### What the task requires
Using the word "orange" as the filter, copy each matching line from the records.

[Dataset excerpts]
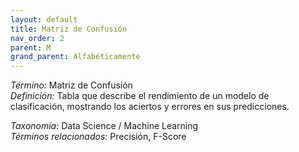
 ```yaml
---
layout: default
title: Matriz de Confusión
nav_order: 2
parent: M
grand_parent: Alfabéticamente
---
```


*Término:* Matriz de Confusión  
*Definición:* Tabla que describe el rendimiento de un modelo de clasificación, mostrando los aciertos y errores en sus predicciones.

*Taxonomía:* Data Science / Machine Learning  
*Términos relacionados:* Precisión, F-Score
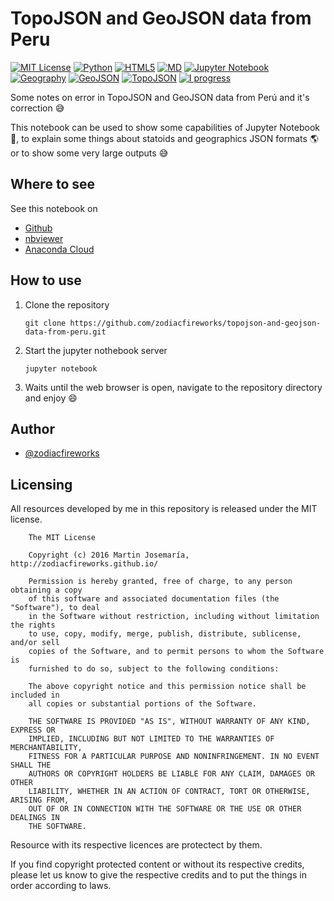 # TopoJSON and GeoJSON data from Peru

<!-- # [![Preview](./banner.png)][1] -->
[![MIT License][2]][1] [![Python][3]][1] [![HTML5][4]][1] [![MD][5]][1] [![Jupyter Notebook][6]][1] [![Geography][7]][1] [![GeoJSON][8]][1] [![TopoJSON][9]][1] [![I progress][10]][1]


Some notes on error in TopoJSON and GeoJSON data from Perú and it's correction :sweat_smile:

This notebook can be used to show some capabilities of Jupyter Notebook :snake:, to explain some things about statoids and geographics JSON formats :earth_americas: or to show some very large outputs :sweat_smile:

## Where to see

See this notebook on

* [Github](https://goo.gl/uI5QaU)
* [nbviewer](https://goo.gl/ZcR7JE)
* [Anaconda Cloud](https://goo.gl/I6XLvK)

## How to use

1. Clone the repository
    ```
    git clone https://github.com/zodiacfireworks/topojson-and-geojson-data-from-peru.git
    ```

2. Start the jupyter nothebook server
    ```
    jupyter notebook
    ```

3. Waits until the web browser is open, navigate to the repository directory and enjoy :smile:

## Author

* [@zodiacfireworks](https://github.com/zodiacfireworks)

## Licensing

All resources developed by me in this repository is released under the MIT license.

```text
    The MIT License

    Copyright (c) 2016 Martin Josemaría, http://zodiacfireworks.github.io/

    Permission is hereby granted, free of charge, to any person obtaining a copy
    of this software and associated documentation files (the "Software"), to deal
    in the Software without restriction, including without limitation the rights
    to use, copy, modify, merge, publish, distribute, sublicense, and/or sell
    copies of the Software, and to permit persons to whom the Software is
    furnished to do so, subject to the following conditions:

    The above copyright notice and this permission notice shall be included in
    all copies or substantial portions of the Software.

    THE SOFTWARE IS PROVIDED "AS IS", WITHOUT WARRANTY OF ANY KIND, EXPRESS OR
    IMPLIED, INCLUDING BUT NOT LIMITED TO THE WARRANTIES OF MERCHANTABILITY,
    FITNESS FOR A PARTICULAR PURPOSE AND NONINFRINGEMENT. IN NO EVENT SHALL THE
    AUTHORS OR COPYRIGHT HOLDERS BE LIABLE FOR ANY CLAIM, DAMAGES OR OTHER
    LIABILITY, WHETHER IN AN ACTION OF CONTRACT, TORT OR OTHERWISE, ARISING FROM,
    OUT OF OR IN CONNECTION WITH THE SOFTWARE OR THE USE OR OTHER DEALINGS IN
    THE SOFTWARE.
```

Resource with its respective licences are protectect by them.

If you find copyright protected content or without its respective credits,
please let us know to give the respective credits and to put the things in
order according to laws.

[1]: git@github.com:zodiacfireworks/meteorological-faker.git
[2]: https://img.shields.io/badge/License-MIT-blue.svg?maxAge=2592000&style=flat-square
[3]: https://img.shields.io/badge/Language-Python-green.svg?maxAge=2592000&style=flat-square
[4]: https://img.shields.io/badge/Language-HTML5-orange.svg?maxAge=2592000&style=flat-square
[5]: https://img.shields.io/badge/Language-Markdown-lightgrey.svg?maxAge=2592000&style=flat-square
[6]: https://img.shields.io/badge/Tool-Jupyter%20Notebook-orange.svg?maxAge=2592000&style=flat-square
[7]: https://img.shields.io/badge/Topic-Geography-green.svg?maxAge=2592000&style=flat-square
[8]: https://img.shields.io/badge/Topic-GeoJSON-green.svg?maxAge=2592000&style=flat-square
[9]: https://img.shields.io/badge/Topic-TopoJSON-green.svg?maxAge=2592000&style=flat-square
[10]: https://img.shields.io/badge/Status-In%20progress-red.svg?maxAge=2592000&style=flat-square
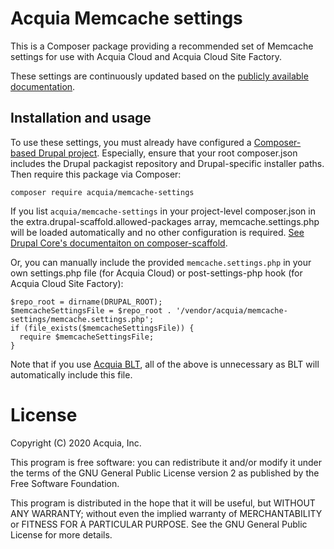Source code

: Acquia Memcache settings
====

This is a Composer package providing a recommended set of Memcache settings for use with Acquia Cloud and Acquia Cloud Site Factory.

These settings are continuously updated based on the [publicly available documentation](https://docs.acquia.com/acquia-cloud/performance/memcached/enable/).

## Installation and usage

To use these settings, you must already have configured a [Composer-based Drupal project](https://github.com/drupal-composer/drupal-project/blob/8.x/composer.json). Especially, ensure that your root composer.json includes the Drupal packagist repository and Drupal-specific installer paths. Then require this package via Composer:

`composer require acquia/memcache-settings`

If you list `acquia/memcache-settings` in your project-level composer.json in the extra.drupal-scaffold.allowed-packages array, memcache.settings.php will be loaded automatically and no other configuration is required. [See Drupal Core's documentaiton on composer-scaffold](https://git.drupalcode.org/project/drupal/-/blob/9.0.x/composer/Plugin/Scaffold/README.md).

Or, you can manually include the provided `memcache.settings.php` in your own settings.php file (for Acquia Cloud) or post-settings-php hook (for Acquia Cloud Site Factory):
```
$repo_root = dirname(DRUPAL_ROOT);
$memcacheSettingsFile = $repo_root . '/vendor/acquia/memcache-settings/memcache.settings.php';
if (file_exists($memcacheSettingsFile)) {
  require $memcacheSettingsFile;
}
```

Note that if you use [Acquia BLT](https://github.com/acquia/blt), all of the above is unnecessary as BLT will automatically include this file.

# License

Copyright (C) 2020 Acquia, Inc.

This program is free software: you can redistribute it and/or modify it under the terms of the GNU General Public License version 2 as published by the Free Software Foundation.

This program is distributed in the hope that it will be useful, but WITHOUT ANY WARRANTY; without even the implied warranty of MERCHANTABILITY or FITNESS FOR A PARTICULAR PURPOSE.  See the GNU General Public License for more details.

* * *

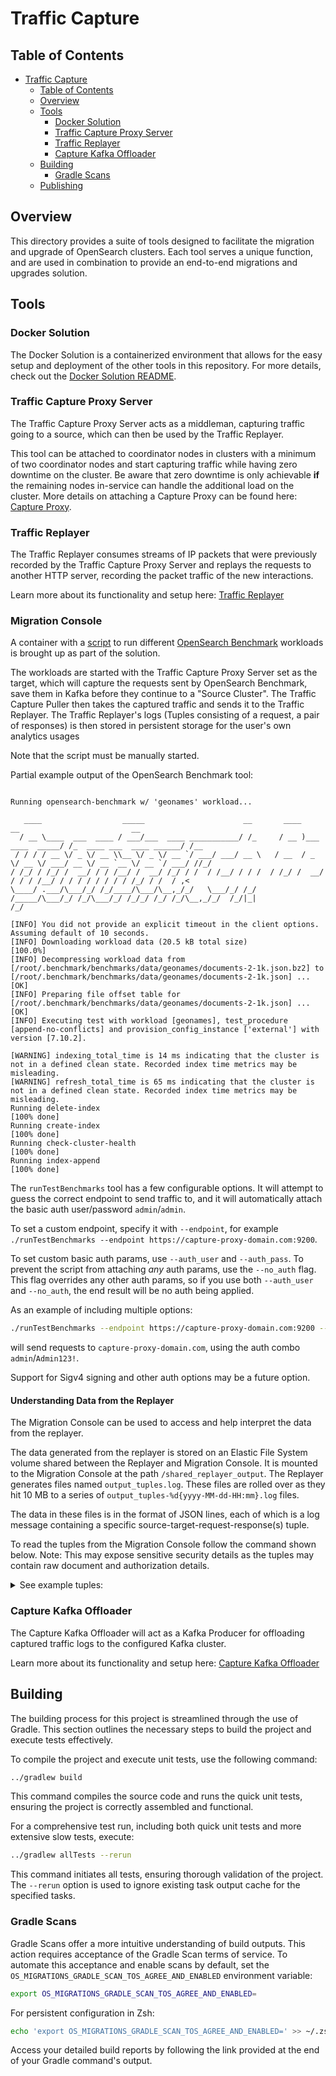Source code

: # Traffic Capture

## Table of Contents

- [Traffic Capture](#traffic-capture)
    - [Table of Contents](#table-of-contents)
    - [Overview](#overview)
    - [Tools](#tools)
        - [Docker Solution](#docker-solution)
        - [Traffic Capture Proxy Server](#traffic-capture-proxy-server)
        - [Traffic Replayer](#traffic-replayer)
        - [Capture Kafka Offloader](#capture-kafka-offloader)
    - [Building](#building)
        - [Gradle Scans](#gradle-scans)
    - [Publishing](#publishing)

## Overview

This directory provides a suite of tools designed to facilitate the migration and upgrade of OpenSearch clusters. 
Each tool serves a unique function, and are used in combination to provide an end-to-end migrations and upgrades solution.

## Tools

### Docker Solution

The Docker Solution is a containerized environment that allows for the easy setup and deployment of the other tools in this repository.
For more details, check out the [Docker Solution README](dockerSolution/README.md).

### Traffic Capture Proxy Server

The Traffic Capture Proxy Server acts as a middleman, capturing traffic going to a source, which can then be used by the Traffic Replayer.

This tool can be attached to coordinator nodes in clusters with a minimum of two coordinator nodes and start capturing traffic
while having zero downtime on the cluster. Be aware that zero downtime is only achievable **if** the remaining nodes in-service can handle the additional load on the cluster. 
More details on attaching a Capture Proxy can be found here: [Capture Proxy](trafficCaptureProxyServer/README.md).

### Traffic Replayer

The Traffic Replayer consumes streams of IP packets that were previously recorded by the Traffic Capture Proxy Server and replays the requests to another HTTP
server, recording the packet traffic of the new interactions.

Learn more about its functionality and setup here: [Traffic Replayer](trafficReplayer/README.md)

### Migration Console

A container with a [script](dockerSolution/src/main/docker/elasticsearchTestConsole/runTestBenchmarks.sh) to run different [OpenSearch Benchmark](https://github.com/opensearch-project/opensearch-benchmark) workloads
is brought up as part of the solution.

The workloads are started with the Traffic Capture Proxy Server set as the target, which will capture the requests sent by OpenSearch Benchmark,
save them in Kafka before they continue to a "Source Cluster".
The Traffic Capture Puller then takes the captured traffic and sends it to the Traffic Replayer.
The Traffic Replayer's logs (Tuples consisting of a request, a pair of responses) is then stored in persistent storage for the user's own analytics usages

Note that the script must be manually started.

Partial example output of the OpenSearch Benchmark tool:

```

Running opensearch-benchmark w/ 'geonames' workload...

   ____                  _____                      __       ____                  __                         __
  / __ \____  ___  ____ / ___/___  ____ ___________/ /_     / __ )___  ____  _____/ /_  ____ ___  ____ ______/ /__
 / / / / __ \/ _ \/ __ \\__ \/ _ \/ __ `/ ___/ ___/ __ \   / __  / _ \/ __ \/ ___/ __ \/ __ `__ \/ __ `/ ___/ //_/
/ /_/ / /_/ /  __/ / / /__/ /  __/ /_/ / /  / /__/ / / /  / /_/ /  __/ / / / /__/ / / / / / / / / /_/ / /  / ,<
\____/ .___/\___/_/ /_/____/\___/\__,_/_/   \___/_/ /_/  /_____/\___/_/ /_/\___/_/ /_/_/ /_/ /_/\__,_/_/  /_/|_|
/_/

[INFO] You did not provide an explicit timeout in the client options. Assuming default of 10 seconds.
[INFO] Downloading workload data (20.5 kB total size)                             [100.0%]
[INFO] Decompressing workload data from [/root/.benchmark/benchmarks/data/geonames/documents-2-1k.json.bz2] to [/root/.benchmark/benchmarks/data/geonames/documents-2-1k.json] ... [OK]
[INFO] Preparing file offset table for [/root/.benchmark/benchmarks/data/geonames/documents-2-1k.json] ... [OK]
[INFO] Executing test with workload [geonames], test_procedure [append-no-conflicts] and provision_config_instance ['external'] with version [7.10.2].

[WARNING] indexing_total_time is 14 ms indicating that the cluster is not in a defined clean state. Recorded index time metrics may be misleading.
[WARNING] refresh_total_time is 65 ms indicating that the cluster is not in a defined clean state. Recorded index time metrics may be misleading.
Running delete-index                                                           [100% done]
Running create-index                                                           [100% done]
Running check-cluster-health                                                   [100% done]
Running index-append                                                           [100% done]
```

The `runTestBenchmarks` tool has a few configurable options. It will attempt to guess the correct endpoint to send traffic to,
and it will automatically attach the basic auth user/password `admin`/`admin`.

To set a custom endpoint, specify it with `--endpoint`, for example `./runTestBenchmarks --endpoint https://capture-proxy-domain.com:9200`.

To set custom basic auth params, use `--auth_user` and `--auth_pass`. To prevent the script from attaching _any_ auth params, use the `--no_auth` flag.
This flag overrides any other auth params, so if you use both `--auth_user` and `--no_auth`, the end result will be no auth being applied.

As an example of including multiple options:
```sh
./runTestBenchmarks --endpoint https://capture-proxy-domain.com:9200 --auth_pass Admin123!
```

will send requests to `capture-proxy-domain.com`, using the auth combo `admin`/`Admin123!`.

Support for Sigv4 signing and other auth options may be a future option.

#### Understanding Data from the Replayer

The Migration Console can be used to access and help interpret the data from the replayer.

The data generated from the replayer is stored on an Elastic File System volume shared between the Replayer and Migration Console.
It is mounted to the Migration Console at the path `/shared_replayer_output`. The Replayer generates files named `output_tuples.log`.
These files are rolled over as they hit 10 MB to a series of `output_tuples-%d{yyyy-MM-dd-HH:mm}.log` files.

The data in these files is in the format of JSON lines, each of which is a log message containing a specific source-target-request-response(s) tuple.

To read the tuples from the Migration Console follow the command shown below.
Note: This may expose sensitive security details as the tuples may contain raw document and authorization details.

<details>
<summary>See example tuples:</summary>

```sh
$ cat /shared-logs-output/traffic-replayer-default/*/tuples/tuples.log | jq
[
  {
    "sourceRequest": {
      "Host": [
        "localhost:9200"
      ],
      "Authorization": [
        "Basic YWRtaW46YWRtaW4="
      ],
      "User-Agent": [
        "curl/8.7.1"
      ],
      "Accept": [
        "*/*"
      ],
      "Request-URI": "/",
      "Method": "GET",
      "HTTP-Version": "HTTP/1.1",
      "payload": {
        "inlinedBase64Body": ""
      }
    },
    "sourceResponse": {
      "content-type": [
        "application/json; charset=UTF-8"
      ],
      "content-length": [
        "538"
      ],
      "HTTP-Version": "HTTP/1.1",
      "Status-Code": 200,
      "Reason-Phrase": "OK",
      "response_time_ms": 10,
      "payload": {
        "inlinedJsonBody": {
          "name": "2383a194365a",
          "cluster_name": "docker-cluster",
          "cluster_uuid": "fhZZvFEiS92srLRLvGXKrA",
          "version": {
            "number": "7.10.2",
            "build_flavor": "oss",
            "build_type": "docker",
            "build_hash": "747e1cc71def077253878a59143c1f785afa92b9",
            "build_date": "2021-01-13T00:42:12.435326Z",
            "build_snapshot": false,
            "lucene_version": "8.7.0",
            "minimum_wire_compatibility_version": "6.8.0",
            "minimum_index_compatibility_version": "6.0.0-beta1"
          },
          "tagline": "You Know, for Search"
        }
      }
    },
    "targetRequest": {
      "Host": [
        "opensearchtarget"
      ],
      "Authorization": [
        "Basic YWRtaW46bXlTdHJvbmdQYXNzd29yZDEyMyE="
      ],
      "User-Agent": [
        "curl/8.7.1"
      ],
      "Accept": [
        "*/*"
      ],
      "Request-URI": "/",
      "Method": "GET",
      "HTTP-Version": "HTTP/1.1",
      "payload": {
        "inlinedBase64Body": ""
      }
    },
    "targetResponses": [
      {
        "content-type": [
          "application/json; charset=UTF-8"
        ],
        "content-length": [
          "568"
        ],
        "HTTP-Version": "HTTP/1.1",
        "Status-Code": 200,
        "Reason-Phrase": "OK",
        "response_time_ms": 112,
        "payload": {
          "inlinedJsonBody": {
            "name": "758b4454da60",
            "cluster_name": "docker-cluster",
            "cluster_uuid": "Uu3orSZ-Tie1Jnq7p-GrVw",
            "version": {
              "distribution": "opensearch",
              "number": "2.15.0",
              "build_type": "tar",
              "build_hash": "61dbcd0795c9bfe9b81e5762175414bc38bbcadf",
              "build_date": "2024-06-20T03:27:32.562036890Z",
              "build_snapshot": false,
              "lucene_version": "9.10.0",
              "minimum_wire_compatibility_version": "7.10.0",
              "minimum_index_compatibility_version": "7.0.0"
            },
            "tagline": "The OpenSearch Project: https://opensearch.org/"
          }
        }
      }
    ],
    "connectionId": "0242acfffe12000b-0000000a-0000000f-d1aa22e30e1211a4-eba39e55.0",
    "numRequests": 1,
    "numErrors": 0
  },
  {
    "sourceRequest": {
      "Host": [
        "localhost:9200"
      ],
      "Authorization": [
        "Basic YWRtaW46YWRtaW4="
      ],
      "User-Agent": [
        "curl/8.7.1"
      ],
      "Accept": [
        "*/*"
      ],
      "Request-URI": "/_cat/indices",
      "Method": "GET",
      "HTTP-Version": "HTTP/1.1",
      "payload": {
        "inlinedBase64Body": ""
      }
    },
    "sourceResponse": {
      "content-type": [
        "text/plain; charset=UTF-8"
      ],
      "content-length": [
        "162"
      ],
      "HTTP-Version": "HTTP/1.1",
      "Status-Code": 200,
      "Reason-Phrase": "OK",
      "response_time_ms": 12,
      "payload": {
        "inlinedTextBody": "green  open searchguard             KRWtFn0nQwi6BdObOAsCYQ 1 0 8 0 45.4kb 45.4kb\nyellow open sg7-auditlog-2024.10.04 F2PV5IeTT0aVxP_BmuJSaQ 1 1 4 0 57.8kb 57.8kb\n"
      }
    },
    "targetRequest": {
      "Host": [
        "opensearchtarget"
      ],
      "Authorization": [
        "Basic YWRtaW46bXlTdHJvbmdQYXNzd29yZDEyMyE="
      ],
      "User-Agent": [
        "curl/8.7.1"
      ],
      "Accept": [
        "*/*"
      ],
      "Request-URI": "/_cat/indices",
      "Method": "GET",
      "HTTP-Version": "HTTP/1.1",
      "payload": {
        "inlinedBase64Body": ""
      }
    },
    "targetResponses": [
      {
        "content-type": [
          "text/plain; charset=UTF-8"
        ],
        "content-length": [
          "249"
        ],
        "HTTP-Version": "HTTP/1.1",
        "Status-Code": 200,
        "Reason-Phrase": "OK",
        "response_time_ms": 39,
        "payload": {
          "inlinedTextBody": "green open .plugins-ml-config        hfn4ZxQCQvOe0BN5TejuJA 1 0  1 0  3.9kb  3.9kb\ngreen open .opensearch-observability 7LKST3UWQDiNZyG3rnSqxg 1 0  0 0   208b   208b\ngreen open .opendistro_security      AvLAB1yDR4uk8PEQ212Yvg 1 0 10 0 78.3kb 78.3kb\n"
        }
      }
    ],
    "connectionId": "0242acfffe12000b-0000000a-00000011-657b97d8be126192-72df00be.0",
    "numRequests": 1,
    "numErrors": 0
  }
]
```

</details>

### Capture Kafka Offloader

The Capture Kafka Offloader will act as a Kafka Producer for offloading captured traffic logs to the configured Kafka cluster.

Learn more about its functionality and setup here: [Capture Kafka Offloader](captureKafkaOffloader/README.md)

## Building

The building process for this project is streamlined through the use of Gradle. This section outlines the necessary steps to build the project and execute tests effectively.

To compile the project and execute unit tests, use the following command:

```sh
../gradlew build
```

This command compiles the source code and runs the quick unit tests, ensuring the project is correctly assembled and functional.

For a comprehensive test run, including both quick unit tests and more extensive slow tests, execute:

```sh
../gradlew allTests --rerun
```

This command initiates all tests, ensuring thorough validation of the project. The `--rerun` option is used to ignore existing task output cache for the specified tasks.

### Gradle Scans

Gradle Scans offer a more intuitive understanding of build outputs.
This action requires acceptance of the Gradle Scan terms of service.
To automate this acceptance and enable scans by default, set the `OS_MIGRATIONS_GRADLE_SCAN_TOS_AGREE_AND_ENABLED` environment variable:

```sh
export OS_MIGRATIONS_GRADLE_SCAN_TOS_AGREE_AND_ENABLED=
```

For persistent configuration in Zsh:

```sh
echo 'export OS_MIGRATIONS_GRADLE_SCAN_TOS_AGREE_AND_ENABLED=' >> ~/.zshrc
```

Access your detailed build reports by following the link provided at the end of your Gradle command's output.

* * *

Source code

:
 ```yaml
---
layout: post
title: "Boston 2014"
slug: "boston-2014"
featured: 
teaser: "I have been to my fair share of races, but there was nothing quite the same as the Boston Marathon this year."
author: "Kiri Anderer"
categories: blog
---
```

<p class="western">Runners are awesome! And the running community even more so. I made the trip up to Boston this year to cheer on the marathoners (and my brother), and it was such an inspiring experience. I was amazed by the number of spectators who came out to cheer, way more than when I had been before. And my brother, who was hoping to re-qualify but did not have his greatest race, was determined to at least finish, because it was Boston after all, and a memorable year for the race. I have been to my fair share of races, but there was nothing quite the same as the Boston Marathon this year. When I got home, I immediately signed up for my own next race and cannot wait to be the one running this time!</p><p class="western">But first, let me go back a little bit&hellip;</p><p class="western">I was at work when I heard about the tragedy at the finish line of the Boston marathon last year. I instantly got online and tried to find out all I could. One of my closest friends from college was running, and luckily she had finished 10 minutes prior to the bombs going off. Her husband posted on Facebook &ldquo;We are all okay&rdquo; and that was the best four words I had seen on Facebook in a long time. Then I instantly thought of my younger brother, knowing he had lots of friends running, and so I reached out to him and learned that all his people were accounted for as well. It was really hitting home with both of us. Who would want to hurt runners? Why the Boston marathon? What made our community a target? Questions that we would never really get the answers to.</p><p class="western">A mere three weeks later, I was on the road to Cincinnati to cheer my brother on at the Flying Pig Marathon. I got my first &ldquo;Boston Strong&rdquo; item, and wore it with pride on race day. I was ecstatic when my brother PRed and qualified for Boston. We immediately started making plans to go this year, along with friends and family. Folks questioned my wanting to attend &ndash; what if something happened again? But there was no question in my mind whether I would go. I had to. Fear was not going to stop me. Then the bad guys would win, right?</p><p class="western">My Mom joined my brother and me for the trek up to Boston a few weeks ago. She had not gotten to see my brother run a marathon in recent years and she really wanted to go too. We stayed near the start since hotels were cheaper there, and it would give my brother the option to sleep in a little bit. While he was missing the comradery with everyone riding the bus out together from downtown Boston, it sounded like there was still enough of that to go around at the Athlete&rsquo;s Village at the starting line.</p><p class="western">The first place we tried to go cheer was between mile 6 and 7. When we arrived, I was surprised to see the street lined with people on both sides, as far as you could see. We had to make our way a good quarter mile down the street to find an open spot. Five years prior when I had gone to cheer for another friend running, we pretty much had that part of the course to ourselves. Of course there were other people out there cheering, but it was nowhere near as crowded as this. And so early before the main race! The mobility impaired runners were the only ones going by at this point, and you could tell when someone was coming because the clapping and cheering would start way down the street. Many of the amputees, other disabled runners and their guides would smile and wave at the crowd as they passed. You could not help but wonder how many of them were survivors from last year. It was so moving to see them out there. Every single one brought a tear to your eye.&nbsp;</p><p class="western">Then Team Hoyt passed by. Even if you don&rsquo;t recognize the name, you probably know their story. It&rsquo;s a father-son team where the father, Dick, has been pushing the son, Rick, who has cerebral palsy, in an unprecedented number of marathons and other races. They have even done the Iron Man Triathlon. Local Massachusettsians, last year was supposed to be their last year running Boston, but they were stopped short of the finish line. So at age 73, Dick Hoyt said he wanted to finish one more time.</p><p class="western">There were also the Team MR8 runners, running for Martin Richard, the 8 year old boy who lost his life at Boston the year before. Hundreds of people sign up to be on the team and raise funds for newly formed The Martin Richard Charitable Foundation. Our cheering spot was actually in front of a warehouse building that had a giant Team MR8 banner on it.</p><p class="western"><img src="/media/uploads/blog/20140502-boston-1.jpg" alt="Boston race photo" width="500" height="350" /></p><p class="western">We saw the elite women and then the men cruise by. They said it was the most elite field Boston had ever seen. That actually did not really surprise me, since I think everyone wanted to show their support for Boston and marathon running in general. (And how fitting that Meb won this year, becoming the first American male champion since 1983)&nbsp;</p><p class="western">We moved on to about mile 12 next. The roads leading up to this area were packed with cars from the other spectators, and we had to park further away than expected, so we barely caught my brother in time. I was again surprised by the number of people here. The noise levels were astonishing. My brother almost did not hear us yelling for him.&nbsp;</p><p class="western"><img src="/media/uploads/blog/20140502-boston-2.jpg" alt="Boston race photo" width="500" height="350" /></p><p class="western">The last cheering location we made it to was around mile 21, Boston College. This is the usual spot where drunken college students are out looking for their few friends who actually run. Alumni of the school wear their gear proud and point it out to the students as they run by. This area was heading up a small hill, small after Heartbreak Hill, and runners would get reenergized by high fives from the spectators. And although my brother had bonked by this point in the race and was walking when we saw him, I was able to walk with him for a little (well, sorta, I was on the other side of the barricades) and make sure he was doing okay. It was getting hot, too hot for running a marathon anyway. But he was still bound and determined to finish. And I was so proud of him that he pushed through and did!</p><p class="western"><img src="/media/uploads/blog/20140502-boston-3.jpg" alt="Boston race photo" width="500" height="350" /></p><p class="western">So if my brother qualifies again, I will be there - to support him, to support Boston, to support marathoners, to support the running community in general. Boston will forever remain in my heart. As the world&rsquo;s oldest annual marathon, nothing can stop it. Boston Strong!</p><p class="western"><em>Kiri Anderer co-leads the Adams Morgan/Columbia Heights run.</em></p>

### Answer section
[4]: https://img.shields.io/badge/Language-HTML5-orange.svg?maxAge=2592000&style=flat-square
[6]: https://img.shields.io/badge/Tool-Jupyter%20Notebook-orange.svg?maxAge=2592000&style=flat-square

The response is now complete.